Dataset entries
_____

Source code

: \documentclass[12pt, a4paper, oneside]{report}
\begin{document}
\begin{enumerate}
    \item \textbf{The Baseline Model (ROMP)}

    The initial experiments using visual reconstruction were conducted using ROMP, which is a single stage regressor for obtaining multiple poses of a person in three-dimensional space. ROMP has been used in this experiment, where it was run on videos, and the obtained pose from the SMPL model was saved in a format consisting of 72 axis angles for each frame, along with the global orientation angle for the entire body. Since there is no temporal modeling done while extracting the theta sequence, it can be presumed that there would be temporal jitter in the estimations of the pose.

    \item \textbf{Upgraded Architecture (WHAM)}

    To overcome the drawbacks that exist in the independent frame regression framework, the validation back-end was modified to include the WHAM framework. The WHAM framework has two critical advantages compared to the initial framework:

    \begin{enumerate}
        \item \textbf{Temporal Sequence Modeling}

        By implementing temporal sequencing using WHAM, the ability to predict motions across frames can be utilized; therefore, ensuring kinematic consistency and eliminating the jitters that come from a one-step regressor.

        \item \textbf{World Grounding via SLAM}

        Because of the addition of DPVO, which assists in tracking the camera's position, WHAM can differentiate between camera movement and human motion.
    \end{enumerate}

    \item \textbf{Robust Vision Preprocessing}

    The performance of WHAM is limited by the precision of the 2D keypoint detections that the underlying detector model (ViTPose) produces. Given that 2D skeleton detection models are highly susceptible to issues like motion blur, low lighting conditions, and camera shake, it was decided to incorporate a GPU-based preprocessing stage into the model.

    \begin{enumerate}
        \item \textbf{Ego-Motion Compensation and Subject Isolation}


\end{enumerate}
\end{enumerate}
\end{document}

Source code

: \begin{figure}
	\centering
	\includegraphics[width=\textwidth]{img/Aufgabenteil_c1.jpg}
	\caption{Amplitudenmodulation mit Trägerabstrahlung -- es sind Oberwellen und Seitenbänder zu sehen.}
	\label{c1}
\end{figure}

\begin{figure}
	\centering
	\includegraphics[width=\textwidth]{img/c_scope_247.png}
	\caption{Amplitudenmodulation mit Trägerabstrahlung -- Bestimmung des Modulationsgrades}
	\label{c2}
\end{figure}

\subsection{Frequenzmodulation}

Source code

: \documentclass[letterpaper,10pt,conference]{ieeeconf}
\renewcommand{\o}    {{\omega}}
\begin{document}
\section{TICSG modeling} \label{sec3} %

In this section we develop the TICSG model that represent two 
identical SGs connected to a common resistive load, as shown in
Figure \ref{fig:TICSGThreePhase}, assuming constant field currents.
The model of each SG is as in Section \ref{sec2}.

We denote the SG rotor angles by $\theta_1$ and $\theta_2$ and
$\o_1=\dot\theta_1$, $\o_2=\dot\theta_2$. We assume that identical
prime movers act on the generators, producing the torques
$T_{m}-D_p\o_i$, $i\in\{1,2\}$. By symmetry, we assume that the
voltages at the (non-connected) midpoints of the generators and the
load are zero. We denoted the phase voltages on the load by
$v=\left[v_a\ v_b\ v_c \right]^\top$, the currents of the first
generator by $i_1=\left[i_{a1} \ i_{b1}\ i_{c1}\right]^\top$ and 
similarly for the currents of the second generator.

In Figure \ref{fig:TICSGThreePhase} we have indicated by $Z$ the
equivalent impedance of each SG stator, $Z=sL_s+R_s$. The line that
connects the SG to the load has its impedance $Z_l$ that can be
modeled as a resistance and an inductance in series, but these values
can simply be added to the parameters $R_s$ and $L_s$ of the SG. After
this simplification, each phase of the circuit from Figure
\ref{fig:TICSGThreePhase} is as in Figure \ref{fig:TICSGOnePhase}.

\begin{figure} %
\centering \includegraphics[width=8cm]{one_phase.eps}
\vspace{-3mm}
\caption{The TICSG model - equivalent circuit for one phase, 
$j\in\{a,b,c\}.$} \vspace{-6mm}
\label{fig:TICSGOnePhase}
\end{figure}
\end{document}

_____

● **Assignment**:
A single number is expected: how many lines in the records contain the string "left".

● **Result of this exercise**:
2